McNair agreed with his wife that they didn't hear anything from Loh or Evans after the funeral until last week.
"No," McNair said, "there was none [contact]. It was very disheartening. But I didn't hear anything from anyone."
Loh and Evans visited with McNair and Wilson in Baltimore on Tuesday morning. It wasn't until a news conference later that day that Wilson learned the Maryland athletic training staff didn't even take her son's temperature.
Her jaw literally dropped.
"That was my reaction: 'Really?'" Wilson said. "I mean, I'm not in the medical field, and ... first thing you should do, take his vitals, check his temperature. I didn't understand. I didn't understand. Why not?"
Marty McNair and Wilson established the Jordan McNair Foundation in June in memory of their son.
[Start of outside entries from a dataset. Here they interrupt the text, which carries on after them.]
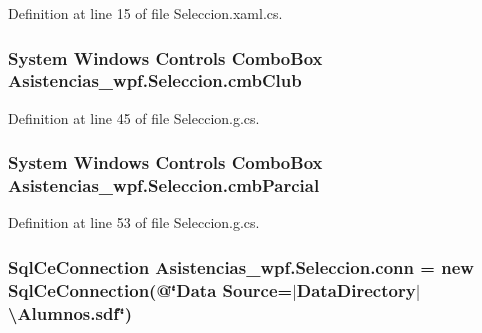 Definition at line 15 of file Seleccion.\-xaml.\-cs.

\hypertarget{class_asistencias__wpf_1_1_seleccion_adac0d1aa55be26c4cff9a610ee20b9c5}{
\subsubsection[{cmb\-Club}]{\setlength{\rightskip}{0pt plus 5cm}System Windows Controls Combo\-Box Asistencias\-\_\-wpf.\-Seleccion.\-cmb\-Club\hspace{0.3cm}{\ttfamily [package]}}}\label{class_asistencias__wpf_1_1_seleccion_adac0d1aa55be26c4cff9a610ee20b9c5}


Definition at line 45 of file Seleccion.\-g.\-cs.

\hypertarget{class_asistencias__wpf_1_1_seleccion_a24db3199864aca68b55959ae7477bb3b}{
\subsubsection[{cmb\-Parcial}]{\setlength{\rightskip}{0pt plus 5cm}System Windows Controls Combo\-Box Asistencias\-\_\-wpf.\-Seleccion.\-cmb\-Parcial\hspace{0.3cm}{\ttfamily [package]}}}\label{class_asistencias__wpf_1_1_seleccion_a24db3199864aca68b55959ae7477bb3b}


Definition at line 53 of file Seleccion.\-g.\-cs.

\hypertarget{class_asistencias__wpf_1_1_seleccion_abc8dc6733d50dc047da06e22ec543633}{
\subsubsection[{conn}]{\setlength{\rightskip}{0pt plus 5cm}Sql\-Ce\-Connection Asistencias\-\_\-wpf.\-Seleccion.\-conn = new Sql\-Ce\-Connection(@\char`\"{}Data Source=$|$Data\-Directory$|$\textbackslash{}Alumnos.\-sdf\char`\"{})\hspace{0.3cm}{\ttfamily [private]}}}\label{class_asistencias__wpf_1_1_seleccion_abc8dc6733d50dc047da06e22ec543633}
Its purpose is to educate student-athletes, parents and the football community on the signs and symptoms of heat-related illnesses and heatstroke.
McNair said the money Jordan had in his bank account was donated to scholarships, and Jordan's old cell phone number is now used as the line for the foundation.
"So that's how we keep his name alive," McNair said. "With the work that we're doing and the mission that we have, and his name. "And at the end of the day, I know Jordan would want for his legacy to save lives, save another life to prevent them from going through this, to have a voice of some type of legislation where we can get this treated with the same severity as a concussion, especially on the football field.
"It's three heat-related deaths per year, every year, in the first two weeks of football practice. This has to change. This has to change. So I think that's what Jordan would want."
McNair and Wilson were accompanied Thursday by lawyers from their legal team of Murphy, Falcon & Murphy, who at times interjected to avoid having them answer questions about the full extent of what they've learned about the events of May 29. Billy Murphy, one of the family attorneys, said their next step will be to have discussions with Maryland officials about a possible settlement.
Murphy said he was astounded at Loh's statement Tuesday, in which he said the university accepts "moral and legal responsibility for the mistakes" made by its athletic training staff that ultimately led to Jordan McNair's death.
"Now if that's what they really mean," Murphy said, "the next step will be to have discussions with them about the measure of damages to be paid to this young man's family. And we anticipate a prompt resolution of this or else we'll just go back to court."